Такой пользы в «Вечерах» действительно, нет.

Нисколько, однако, не следует отсюда, что первые повести Гоголя случайны, лишены замысла и цели. Цель, иногда ясно не сознаваемая художником, в них бесспорно имеется. Прежде всего, далеко не все в «Вечерах» так непринужденно весело и безоблачно, как это кажется.

Непосредственной юношеской свежестью веет от первой страницы «Сорочинской ярмарки»:

«Как упоителен, как роскошен летний день в Малороссии! Как томительно-жарки те часы, когда полдень блещет в тишине и зное, и голубой, неизмеримый океан, сладострастным куполом нагнувшийся над землей, кажется, заснул, весь потонувши в неге, обнимая и сжимая прекрасную в воздушных объятиях своих…»
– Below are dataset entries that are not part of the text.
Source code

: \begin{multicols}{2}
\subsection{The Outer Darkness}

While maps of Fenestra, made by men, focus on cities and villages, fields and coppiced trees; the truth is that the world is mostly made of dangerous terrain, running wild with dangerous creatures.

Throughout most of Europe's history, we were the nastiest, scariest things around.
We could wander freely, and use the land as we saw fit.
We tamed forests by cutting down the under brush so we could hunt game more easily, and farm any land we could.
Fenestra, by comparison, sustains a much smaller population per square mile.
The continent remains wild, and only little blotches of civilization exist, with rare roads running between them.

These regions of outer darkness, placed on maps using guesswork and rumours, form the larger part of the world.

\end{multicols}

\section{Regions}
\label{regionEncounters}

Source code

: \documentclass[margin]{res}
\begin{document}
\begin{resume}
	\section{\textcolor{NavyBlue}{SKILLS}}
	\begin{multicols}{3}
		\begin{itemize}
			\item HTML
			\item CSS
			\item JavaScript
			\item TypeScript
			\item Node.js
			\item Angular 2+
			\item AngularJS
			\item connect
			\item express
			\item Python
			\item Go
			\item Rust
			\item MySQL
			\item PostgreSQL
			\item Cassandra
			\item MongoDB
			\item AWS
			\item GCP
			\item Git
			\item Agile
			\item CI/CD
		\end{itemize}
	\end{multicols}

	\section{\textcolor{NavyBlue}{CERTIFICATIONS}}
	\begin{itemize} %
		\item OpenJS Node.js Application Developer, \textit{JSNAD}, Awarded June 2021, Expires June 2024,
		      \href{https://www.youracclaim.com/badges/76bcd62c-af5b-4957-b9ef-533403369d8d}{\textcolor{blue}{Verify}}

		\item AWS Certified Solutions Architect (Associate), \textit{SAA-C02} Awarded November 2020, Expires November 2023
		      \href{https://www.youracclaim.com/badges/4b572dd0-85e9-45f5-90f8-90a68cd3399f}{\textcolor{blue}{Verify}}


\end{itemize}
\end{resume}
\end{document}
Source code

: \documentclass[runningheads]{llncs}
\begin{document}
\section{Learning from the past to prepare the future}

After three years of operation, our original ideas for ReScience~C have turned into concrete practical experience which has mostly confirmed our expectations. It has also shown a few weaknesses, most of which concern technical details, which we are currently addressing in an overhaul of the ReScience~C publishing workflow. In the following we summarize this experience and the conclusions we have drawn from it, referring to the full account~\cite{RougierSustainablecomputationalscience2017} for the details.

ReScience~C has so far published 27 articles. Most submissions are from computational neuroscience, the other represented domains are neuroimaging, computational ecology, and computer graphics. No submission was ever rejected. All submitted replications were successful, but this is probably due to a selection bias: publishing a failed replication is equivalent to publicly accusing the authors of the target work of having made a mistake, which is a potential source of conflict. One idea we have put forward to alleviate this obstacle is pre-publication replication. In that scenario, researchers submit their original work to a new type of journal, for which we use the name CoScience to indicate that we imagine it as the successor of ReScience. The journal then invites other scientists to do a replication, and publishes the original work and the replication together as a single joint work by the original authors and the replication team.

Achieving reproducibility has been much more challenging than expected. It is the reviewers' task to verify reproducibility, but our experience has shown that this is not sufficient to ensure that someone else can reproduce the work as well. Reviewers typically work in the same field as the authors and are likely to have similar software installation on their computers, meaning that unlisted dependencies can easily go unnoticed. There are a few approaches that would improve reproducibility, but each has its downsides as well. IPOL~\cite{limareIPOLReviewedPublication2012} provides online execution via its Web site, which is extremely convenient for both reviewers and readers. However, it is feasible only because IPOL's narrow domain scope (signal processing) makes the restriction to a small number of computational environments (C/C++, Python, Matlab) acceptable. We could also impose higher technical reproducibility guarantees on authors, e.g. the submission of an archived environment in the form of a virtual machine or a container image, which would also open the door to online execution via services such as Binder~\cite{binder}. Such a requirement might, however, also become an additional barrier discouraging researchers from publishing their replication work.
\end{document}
Уже с первых слов угадывается влюбленность Гоголя в песенность, в музыкальность, его склонность к преувеличениям, высокая впечатлительность его натуры. Это — не прозаичная речь, это — поэзия. Но припомните конец той же «Сорочинской ярмарки»:

«Гром, хохот, песни слышались тише и тише. Смычок умирал, слабея и теряя звуки в пустоте воздуха. Еще слышалось где-то топанье, что-то похожее на ропот отделенного моря, и скоро все стало пусто и глухо. Не так ли и радость, прекрасная и непостоянная гостья, улетает от нас, и напрасно одинокий звук думает выразить веселье. В собственном эхе слышит уже он грусть и пустыню и д и к о внемлет ему. Не так ли резвые дуги бурной и вольной юности, по одиночке, один за другим, теряются по свету и оставляют, наконец одного, старинного брата их. Скучно оставленному. И тяжело и грустно становится сердцу, и нечем помочь ему».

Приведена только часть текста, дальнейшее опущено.